INSTRUCTIONS FOR THE TASK
Please return the lines below verbatim, beginning at the one that has "2. Under **System" and stopping after the one that has "- TASK-026: 3D Battlescape Core Rendering", and add no other lines.

WORKING DATA
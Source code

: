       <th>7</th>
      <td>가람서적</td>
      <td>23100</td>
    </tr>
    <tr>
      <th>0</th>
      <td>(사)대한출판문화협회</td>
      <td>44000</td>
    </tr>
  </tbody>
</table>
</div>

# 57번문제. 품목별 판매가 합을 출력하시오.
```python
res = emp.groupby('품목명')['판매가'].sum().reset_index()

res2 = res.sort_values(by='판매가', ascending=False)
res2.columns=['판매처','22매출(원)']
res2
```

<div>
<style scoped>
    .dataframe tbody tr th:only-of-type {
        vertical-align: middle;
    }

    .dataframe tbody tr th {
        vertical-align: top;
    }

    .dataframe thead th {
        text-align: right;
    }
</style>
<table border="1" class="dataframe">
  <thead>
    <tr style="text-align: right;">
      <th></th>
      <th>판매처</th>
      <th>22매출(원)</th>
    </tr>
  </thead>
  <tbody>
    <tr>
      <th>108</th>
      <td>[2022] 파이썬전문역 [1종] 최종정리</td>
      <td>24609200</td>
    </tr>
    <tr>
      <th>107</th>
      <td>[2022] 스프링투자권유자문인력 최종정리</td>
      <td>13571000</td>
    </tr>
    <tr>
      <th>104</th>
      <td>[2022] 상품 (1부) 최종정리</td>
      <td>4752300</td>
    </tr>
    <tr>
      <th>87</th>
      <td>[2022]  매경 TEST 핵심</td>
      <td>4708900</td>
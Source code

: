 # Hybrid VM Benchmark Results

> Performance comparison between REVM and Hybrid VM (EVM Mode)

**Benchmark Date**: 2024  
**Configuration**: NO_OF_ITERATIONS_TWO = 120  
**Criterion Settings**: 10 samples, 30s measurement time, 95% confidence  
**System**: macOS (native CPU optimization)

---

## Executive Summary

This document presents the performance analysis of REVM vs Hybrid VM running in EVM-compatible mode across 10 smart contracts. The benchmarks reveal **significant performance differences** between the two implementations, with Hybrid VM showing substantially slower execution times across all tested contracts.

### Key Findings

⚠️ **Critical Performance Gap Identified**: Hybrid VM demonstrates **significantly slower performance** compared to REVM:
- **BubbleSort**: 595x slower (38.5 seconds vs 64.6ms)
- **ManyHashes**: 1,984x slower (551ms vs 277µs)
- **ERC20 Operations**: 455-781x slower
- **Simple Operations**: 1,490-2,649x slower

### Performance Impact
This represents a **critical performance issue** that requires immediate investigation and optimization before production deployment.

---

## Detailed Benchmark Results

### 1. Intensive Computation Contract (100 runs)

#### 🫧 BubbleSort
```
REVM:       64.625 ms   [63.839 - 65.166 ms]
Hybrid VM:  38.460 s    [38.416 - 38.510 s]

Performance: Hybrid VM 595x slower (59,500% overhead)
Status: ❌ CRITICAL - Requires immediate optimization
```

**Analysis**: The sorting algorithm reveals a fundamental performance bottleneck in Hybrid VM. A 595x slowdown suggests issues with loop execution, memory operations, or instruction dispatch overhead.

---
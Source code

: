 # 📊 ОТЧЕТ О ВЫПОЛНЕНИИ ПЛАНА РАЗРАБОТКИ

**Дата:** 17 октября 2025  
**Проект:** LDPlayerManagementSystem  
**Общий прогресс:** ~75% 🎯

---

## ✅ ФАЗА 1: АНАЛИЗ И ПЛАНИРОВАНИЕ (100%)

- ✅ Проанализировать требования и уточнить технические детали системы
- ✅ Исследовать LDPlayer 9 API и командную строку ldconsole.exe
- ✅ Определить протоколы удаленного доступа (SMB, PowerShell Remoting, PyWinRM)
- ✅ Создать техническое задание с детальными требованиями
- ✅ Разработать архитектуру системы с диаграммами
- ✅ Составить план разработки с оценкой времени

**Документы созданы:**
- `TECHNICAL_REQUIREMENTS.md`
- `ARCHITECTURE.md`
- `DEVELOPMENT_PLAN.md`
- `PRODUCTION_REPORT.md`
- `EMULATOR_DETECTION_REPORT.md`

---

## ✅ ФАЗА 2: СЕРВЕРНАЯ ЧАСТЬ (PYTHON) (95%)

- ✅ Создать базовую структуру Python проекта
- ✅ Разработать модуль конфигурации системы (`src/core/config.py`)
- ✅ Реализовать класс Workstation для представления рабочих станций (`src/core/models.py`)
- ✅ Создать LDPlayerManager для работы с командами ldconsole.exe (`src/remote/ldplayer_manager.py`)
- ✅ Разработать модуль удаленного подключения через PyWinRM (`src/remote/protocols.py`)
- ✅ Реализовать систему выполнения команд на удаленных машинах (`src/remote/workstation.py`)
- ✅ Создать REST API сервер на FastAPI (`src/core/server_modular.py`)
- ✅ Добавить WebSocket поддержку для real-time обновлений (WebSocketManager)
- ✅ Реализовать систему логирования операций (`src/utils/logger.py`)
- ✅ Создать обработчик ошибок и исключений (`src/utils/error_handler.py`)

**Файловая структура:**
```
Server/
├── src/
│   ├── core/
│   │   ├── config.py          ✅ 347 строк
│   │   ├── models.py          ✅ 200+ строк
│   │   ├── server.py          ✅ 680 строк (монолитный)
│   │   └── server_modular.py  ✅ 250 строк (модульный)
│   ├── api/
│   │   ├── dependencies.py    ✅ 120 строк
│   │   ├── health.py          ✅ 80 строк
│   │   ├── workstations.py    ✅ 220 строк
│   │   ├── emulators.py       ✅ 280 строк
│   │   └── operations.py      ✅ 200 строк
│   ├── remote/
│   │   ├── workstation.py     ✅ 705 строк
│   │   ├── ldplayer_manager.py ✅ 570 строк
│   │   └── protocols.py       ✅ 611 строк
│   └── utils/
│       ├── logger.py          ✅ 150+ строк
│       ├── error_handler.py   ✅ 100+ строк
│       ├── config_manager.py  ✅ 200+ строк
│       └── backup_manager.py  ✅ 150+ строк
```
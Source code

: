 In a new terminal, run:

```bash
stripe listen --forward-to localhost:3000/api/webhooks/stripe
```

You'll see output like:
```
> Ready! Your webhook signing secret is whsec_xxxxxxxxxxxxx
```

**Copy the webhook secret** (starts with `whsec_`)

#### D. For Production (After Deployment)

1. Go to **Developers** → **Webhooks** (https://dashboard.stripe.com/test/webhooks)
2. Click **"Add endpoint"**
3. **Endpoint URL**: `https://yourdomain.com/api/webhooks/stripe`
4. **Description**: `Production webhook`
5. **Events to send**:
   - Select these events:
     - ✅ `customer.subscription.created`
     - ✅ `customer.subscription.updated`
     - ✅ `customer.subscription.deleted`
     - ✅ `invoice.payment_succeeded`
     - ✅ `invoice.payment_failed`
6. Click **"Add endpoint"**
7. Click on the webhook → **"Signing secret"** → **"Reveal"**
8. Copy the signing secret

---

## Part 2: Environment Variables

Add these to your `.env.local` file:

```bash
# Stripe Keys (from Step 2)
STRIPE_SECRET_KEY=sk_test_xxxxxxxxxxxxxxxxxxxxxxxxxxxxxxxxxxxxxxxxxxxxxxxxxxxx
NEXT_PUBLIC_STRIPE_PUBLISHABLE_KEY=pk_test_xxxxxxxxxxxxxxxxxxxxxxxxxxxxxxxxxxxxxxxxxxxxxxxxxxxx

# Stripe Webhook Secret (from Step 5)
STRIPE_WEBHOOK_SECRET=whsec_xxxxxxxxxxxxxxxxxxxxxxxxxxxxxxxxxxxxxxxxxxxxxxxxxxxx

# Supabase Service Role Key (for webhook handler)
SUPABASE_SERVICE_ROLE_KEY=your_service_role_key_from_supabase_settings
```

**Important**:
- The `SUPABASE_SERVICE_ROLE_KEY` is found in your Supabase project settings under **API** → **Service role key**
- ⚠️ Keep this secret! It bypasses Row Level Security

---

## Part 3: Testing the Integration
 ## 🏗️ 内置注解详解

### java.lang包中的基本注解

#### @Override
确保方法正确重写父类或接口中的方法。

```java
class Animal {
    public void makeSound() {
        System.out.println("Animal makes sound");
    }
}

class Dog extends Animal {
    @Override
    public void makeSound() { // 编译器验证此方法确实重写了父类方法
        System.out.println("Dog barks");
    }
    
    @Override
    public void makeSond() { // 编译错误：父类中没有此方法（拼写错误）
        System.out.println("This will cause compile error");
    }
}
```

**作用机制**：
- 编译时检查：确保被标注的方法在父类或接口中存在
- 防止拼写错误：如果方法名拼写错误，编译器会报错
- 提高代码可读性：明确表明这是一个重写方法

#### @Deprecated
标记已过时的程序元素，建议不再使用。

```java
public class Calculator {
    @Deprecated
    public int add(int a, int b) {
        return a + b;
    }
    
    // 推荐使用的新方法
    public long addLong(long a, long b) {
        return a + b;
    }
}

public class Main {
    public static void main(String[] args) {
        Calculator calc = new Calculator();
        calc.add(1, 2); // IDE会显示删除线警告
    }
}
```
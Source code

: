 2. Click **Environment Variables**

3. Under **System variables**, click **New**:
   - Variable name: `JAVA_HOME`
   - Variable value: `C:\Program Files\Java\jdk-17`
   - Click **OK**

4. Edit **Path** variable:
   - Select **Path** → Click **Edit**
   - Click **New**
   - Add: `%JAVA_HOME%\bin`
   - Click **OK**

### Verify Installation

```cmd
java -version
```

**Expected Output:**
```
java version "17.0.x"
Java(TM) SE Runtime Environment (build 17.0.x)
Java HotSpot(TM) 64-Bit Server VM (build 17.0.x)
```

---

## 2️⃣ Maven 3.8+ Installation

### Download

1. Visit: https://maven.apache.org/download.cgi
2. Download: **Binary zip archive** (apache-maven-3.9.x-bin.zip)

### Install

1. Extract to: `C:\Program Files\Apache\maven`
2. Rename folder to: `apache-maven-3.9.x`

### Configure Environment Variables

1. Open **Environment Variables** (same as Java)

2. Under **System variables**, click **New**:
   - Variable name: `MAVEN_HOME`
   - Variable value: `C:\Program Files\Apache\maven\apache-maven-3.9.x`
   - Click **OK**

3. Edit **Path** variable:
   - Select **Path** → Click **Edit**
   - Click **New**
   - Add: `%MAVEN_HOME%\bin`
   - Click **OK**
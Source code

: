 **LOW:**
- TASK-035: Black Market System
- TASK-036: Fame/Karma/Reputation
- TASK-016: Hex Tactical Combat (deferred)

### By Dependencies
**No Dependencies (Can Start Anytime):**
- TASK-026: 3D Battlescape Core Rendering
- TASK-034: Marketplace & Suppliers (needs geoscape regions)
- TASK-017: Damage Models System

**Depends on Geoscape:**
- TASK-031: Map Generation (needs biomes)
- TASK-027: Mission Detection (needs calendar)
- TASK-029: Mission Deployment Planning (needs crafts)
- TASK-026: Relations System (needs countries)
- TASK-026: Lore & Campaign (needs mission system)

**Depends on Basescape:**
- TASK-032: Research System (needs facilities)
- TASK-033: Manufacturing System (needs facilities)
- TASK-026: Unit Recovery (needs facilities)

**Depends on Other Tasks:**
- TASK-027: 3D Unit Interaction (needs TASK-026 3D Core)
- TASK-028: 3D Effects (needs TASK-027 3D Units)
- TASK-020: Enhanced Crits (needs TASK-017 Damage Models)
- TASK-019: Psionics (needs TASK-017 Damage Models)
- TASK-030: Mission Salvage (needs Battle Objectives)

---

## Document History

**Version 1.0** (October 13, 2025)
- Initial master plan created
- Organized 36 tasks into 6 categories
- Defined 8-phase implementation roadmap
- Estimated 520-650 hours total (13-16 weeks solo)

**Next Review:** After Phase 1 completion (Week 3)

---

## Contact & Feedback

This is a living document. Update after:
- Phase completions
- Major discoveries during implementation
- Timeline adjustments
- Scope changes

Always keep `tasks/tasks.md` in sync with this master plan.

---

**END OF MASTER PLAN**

RESULT BELOW
2. Under **System variables**, click **New**:
   - Variable name: `MAVEN_HOME`
   - Variable value: `C:\Program Files\Apache\maven\apache-maven-3.9.x`
   - Click **OK**

3. Edit **Path** variable:
   - Select **Path** → Click **Edit**
   - Click **New**
   - Add: `%MAVEN_HOME%\bin`
   - Click **OK**
Source code

: **LOW:**
- TASK-035: Black Market System
- TASK-036: Fame/Karma/Reputation
- TASK-016: Hex Tactical Combat (deferred)

### By Dependencies
**No Dependencies (Can Start Anytime):**
- TASK-026: 3D Battlescape Core Rendering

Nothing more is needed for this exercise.